I did some Fretboard tests. I spent a lot of time working out and planing flat the piece that I had given that I could on the plane with one hand so clamping got interesting. on the first cut that I made I must’ve slipped a little bit and the fret was not square.

i’m going camping this weekend and will need to make tinder (or really have others make tinder). for that I bought a pull saw. I tried it out on my scrap piece of fretboard and it worked pretty well. The biggest problem is that the curve is slightly too wide so without glue The fronts won’t stay in place but I was planning on glueing them anyway.

Next week I’ll see if I can get somebody more able-bodied to cut a new front board from me from my block of wood. It’s going to be very long before I’m allowed to use the tablesaw.


#68

If I recall the frets should be friction fit into the face of the neck, then tapped down with a hammer, maybe installing a thin slice of pop can as a shim?


#69

Mike I believe you need a special fret saw that has an even thinner kerf than the pullsaw. I used to have one years ago. I’ll look around again. They’re very small.


#70

Wow; if you find that it would be quite nice. I looked at getting one at Stewmac but I still haven’t bought in to making all that many instruments…

Oddly enough ‘fret saws’ in other contexts seem to just be fancy coping saws rather than what I see on Stewmac.


#71

Hey I found it! It’s not in perfect shape, but should do the trick. I’ll drop it in the dropbox with your name on it.


#72

Yay!!! Thanks for the help (again)!


#73

So, I haven’t updated this all so much, but I have a good chunk of an update now…

Here’s the fretboard made (except the last 2 frets, and all the pieces laid out to get an idea of how this thing will look when complete.

And then after doing some attachment of the fretboard to the neck, then sanding the edges down to match, this is what it looked like:

After a final sanding, I started polishing the body with shellac in the style of a french polish.
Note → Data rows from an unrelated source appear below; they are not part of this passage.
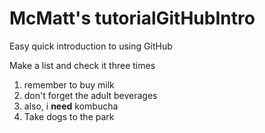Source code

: # McMatt's tutorialGitHubIntro
Easy quick introduction to using GitHub

Make a list and check it three times
1. remember to buy milk
2. don't forget the adult beverages
3. also, i **need** kombucha
4. Take dogs to the park
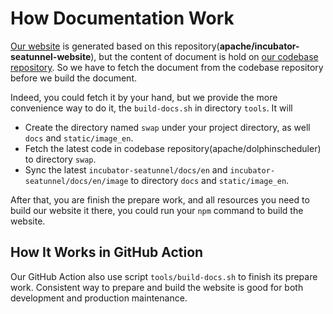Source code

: # How Documentation Work

[Our website](https://seatunnel.apache.org) is generated based on this repository(**apache/incubator-seatunnel-website**),
but the content of document is hold on [our codebase repository](https://github.com/apache/incubator-seatunnel/tree/dev/docs).
So we have to fetch the document from the codebase repository before we build the document.

Indeed, you could fetch it by your hand, but we provide the more convenience way to do it, the `build-docs.sh` in directory
`tools`. It will

* Create the directory named `swap` under your project directory, as well `docs` and `static/image_en`.
* Fetch the latest code in codebase repository(apache/dolphinscheduler) to directory `swap`.
* Sync the latest `incubator-seatunnel/docs/en` and `incubator-seatunnel/docs/en/image` to directory `docs` and `static/image_en`.

After that, you are finish the prepare work, and all resources you need to build our website it there, you could run your
`npm` command to build the website.

## How It Works in GitHub Action

Our GitHub Action also use script `tools/build-docs.sh` to finish its prepare work. Consistent way to prepare and build
the website is good for both development and production maintenance.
I’m not good at the technique, but everything I have read is that it just takes time to perfect.

Here is the Ukulele body after a few coats from a glancing angle to show off the polish.

After assembling the body onto the neck, I glued down the bridge, and filed slots in the nut and saddle. Here’s a few shots of it as the first playable form.

And a first playing:

Ukulele_1.m4a.zip (1.2 MB)

And then after playing with adjusting the intonation and filing the frets to their final feel, I applied a finish onto the neck and fretboard. I installed the label and now call this complete.




Thank you to the Vancouver Hack Space and its members (as well as supportive non-members who visited on open nights). I could have not created this without the tools, knowledge, and support of this community.

Thanks!


#74

Just amazing! Well down Mike. Watching you make this has been really
inspiring (learning to steam-bend wood was also pretty fun as well).


#75

I have learned more on the realm of bending wood; we’ll have to do a round-2 of that class which will include iron bending.

Probably once Vancouver cools down a bit so we don’t overheat.


#76

That’s a really really good looking uke. That patch gives it some awesome
contrast and makes it “pop”. A happy accident, imo :slight_smile:


#77

I’ll be giving a presentation at the Woodworker’s guild tonight on this build; and I’ll have it with me. If anyone wanted to check this out, be sure to come tonight.